In the days before Mr. Obama’s ISIS address to the nation, news accounts cataloged his now-embarrassing statements about terrorism’s decline on his watch—the terrorists are JV teams, the tide of war is receding and all that….
Some of these gaffes came in offhand comments, but others were embedded in formal speeches from the presidential pen, such as the definitive Obama statement on terrorism last May at the National Defense University: “So that’s the current threat—lethal yet less-capable al Qaeda affiliates.” A year later, ISIS seized one-third of Iraq inside a week.
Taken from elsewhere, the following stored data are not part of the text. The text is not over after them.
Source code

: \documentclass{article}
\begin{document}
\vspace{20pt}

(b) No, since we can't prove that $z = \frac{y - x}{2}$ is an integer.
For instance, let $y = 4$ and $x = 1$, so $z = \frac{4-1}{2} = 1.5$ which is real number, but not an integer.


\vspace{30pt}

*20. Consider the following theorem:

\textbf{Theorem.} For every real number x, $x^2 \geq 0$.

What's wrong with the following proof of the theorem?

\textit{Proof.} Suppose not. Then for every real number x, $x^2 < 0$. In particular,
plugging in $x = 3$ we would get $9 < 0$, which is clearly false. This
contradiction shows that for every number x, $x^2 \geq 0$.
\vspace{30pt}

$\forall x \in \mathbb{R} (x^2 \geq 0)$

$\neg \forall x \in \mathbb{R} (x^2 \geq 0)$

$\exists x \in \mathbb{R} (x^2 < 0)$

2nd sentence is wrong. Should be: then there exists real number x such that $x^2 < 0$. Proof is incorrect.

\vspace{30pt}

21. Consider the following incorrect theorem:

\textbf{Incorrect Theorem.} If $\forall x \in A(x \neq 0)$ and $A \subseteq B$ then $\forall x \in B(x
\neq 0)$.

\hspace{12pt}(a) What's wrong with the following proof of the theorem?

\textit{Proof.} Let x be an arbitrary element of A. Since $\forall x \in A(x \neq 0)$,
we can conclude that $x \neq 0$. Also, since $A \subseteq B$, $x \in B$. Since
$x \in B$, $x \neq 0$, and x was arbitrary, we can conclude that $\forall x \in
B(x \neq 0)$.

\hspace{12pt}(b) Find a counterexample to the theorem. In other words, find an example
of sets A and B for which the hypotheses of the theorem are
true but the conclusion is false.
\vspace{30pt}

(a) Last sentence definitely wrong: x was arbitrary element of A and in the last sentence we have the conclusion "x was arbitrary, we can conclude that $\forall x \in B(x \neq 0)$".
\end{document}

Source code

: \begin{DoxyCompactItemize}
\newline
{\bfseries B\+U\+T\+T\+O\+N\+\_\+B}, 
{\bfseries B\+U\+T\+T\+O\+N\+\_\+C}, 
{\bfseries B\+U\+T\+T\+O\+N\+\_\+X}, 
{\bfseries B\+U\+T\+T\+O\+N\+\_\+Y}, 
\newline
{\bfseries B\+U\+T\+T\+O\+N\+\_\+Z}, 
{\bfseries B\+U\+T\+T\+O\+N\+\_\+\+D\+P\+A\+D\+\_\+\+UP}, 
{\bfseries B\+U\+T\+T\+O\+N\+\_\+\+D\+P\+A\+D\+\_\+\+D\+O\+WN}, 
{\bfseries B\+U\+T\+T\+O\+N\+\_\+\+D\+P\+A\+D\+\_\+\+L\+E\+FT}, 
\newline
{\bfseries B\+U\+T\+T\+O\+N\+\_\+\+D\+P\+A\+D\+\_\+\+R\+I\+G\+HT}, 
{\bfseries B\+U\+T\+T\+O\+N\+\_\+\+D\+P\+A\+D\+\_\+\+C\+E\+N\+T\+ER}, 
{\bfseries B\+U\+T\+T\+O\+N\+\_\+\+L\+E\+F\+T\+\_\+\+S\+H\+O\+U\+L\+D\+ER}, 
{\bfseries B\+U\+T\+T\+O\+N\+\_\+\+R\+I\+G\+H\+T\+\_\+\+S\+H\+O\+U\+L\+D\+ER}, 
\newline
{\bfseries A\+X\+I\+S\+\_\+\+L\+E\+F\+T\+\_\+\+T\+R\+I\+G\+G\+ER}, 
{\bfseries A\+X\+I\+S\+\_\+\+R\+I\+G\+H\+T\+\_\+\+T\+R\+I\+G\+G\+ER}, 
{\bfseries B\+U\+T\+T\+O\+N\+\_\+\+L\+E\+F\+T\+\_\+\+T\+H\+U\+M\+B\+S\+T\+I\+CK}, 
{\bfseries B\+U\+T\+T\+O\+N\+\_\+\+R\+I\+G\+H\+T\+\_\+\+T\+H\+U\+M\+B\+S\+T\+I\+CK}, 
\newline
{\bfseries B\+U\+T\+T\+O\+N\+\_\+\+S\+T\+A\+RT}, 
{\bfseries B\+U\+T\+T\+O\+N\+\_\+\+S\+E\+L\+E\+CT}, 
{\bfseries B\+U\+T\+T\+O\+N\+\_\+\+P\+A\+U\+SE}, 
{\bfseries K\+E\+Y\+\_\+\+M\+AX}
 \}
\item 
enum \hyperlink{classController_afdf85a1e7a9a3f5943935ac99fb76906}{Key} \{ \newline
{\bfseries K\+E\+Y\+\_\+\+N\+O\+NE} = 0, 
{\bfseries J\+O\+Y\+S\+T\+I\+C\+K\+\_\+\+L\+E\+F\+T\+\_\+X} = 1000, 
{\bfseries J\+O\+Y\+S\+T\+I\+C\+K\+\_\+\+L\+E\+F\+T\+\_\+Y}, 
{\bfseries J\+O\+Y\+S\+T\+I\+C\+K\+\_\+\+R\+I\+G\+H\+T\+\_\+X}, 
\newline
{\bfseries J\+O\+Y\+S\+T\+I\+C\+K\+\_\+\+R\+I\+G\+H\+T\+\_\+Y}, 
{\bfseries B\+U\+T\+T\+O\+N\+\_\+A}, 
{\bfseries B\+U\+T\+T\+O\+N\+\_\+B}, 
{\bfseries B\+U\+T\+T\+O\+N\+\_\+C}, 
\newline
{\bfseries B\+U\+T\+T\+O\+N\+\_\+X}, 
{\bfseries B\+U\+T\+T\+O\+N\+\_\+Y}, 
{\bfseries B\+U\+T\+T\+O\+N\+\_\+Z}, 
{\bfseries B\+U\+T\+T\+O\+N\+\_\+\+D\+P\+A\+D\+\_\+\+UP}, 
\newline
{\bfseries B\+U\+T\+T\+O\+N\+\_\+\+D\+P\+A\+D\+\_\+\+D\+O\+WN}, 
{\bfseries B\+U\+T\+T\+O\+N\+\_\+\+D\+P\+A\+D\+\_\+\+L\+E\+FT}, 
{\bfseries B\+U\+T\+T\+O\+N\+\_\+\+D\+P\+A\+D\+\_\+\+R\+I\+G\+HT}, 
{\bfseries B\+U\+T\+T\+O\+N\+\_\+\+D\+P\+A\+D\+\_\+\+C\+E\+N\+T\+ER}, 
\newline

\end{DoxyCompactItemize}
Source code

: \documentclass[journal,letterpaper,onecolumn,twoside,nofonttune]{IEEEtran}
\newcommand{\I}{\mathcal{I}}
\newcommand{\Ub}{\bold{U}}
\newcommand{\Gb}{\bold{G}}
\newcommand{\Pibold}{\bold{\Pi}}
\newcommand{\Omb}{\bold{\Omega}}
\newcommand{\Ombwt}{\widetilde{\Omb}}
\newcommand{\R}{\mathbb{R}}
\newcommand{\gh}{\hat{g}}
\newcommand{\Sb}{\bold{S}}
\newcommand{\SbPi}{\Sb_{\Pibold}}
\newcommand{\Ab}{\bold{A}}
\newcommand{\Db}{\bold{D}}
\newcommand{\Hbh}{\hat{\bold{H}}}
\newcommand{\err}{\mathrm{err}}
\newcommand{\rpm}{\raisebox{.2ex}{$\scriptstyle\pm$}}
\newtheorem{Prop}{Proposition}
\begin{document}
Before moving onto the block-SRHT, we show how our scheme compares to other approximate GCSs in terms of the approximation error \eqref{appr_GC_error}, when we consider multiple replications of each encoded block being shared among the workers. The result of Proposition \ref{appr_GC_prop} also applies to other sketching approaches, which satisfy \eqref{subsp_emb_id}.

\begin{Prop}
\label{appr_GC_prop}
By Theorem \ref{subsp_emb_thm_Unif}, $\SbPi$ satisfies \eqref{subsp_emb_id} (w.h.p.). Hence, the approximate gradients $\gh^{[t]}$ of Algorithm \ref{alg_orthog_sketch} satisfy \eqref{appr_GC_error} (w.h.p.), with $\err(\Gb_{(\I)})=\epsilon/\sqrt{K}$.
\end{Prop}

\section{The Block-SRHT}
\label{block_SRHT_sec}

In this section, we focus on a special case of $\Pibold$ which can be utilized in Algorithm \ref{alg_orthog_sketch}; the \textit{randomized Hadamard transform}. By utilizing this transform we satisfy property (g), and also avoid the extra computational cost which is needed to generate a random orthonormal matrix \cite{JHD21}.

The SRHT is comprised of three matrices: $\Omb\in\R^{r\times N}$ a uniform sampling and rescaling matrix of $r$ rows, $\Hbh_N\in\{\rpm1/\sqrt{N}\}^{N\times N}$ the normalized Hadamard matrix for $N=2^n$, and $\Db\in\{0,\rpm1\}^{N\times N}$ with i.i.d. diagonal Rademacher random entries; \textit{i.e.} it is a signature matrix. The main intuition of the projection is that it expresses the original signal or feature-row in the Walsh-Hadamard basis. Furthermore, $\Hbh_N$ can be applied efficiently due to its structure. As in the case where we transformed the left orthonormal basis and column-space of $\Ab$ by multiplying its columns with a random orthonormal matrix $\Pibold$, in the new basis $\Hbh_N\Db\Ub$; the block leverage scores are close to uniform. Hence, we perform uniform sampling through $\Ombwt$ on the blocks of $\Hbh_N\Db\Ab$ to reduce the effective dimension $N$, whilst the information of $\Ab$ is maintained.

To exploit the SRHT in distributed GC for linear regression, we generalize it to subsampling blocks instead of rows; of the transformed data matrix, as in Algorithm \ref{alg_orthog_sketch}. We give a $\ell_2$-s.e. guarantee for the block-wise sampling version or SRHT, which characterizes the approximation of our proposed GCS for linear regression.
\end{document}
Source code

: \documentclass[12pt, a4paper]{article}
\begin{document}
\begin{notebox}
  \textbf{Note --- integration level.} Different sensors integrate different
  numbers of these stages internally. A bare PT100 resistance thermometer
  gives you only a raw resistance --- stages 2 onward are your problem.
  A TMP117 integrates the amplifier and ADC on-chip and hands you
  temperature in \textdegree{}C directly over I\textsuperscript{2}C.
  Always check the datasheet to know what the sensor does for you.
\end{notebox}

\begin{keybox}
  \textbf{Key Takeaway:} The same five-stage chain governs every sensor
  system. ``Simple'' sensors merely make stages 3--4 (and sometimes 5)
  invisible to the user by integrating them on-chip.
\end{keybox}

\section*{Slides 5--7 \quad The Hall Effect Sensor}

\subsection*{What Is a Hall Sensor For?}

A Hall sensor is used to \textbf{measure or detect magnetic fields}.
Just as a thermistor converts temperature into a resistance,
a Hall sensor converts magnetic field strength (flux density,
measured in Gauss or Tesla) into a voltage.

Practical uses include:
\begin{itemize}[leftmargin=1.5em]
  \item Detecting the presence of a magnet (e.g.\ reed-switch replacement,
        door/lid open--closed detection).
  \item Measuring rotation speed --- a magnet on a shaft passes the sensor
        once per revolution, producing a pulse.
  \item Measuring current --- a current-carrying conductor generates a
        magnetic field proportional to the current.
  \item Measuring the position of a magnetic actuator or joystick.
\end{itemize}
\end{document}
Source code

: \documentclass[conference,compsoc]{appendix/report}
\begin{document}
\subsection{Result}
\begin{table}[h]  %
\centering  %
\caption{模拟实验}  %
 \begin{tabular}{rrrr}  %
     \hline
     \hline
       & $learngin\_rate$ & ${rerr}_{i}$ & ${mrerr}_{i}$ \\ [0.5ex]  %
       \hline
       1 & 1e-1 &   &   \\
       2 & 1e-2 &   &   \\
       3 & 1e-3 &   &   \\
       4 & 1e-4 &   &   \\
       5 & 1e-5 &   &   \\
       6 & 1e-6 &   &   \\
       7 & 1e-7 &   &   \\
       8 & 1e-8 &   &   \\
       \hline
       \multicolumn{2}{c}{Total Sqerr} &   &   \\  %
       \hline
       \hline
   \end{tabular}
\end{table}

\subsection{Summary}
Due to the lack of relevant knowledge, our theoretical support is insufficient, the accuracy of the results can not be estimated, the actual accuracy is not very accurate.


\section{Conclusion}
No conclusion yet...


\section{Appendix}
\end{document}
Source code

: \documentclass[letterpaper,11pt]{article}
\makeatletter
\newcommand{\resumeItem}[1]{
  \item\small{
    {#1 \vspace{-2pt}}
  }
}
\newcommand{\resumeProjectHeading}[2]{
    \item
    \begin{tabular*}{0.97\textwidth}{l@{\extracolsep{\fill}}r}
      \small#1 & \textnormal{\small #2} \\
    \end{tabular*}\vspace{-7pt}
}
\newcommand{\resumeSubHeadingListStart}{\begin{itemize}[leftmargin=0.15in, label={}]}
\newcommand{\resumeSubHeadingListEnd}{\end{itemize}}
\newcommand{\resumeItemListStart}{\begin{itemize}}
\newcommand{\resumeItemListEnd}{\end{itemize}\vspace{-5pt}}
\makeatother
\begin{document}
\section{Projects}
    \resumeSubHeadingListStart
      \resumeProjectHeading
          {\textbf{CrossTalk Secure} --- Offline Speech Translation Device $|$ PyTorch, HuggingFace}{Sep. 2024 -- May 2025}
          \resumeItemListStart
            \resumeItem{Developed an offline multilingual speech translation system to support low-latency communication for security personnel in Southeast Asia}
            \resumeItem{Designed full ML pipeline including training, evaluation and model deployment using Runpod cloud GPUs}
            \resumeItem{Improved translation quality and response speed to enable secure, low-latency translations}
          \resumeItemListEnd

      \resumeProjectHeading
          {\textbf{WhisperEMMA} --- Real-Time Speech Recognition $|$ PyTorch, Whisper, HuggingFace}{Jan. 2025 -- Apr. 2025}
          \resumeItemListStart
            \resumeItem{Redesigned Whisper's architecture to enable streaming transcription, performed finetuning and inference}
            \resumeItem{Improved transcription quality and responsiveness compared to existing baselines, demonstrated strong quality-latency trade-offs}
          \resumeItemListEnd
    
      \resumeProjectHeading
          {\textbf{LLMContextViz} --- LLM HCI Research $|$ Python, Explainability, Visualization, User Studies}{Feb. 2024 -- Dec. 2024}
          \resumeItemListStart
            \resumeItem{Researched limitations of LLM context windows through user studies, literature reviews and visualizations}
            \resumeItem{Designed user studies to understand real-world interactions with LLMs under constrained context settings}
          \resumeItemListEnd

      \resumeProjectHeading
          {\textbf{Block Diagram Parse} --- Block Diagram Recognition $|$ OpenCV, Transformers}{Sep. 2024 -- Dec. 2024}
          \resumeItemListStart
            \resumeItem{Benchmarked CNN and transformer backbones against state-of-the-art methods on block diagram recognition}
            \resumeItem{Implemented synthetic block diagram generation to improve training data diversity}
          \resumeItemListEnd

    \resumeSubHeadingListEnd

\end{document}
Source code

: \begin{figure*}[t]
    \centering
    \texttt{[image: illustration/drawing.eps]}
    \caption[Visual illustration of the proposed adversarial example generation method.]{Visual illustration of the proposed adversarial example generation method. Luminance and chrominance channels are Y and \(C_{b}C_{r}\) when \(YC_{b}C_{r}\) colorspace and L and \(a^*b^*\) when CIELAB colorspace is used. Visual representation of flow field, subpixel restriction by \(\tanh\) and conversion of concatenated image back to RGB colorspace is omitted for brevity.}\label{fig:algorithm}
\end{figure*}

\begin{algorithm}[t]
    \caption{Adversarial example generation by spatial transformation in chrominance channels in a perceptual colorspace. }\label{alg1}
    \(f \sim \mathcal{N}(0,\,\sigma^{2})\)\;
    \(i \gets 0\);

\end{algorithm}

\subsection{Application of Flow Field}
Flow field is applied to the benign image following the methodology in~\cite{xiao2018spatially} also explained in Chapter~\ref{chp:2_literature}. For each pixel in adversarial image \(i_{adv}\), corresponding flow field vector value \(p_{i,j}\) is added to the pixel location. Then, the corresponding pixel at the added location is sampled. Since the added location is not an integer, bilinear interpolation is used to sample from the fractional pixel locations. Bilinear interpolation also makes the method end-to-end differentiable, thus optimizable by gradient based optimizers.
I don’t know. I’m worried about what might happen tomorrow. I found myself wishing something horrible would happen to wake up this president, and then was horrified at the wish. It would make no difference to Obama. Major Hassan massacred his fellow soldiers at Fort Hood, and the administration has never been able to acknowledge anything beyond “workplace violence.” The Tsarnaev brothers bombed the Boston Marathon. The shooting at the Navy Yard in D.C. left 13 dead. All on Obama’s watch. And he still has trouble with the terrorism word.
A reluctant president goes to war. Will he be there when the going gets rough? Somebody in the White House said a day or so ago that they would leave this war for the next administration.